Now, after I’ve come out, I do think some people look at me differently. It could be all in my head (Anxiety is constantly telling me the worst), but I don’t want to stop and find out. My family doesn’t discuss it – and if they don’t read my blog or pay attention to my Facebook page, they may still not know. I didn’t tell them in person. Hi, I’m queer. And chicken.

I haven’t broadcast my queer identity at work, but I have told a handful of people, and I had a picture of me and my ex-girlfriend on my desk for a while. There are a few people at work who seem to look at me differently now. They don’t stop by to chat as much as they did before, and they seem to choose their words more carefully.

And of course I’ve had the initiation experience of having old white men looking at me like I’m a freak when holding hands with a woman in public. That one doesn’t bother me, though. Let them be disgusted. I’ll be disgusted by them right back.

And yet, with Trump in power and all the hate getting worse by the day, I still feel like it’s not enough. I promised myself I would attend rallies, marches, and protests. I conquered my anxiety and spoke with people at the college where I work about helping with the diversity efforts on campus.

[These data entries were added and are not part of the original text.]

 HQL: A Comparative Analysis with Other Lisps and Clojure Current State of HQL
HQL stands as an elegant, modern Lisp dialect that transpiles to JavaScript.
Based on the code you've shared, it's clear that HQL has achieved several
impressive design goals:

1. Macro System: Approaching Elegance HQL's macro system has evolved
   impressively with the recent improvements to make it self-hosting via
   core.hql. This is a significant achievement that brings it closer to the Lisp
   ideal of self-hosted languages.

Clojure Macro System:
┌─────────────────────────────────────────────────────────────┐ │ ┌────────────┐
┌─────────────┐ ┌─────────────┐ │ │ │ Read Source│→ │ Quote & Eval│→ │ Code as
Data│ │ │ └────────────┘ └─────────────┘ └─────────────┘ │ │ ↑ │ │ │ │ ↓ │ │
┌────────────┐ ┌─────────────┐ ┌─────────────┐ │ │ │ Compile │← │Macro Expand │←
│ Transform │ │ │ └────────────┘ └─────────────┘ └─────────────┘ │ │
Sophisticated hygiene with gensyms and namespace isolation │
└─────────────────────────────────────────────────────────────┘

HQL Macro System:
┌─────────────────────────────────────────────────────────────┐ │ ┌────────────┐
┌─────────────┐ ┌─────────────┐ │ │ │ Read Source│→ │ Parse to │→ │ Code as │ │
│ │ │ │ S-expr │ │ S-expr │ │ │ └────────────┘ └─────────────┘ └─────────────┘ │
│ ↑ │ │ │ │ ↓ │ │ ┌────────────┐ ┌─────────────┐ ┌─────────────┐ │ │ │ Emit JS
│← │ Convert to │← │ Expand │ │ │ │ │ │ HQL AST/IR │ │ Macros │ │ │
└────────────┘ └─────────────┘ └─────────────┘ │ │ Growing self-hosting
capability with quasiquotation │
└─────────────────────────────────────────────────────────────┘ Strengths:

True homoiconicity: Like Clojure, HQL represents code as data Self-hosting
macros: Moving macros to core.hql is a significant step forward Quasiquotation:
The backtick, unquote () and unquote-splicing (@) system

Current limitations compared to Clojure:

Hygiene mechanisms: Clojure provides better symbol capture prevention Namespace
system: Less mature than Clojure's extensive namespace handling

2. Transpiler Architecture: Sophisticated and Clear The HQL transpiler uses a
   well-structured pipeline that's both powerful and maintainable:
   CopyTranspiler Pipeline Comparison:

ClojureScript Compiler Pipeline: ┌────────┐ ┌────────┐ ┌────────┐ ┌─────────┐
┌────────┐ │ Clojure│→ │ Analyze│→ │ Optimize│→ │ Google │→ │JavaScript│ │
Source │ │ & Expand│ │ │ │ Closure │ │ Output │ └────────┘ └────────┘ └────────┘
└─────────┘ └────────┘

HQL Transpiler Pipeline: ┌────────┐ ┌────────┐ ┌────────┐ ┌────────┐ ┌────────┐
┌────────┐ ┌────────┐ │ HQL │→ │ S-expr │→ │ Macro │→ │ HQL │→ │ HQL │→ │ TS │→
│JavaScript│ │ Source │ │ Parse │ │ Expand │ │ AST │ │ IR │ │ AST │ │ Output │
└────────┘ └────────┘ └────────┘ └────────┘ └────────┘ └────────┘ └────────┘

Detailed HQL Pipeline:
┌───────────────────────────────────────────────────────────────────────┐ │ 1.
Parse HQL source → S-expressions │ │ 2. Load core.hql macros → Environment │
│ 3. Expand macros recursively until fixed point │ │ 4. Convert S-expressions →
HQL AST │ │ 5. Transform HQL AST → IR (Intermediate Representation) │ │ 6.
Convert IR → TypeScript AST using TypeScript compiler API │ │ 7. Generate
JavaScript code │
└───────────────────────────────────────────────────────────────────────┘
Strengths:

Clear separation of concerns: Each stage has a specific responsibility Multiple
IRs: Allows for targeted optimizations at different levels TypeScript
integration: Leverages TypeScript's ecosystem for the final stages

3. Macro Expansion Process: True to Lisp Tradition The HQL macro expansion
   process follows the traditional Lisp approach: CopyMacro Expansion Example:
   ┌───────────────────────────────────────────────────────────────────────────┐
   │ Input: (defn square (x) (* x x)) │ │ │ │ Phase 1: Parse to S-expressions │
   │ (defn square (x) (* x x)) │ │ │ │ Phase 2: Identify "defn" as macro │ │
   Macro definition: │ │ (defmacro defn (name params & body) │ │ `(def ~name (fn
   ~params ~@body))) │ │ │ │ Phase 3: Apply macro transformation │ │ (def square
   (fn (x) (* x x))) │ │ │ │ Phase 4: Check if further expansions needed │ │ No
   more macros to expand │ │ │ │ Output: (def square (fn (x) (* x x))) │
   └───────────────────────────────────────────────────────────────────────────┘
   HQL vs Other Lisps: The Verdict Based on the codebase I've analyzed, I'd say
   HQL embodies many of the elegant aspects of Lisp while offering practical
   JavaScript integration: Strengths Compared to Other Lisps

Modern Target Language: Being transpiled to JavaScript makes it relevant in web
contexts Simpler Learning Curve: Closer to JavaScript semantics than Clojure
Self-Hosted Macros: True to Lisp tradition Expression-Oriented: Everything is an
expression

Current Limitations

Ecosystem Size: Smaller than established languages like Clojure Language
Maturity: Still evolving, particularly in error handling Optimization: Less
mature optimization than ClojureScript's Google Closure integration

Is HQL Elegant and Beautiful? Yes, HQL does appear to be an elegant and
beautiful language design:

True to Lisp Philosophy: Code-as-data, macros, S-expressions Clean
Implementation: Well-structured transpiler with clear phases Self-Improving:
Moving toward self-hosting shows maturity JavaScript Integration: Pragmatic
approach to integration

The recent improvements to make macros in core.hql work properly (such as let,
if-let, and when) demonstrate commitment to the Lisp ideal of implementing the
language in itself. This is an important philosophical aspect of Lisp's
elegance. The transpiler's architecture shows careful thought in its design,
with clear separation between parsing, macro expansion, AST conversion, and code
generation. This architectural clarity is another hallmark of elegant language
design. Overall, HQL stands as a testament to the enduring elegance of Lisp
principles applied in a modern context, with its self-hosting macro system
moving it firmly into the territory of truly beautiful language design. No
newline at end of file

Finally, after multiple pep talks to myself, I went to the office of the psychology professor who runs the LGBTQ group on campus. She had already been given my name by the diversity folks, but I wanted to introduce myself and let her know I’d be attending the meeting and am eager to help in any way I can. She was incredibly nice and happy to hear that I’ll be there.

I was happy and relieved to have gotten that over with... then I realized I had to let my bosses know that I’ll need to leave a few minutes early to attend an LGBTQ meeting.

I think this might be a journey that never ends, but it’s getting a little easier with each step.

***Addendum - I went to the meeting, and it was wonderful. Everyone there was so welcoming and friendly.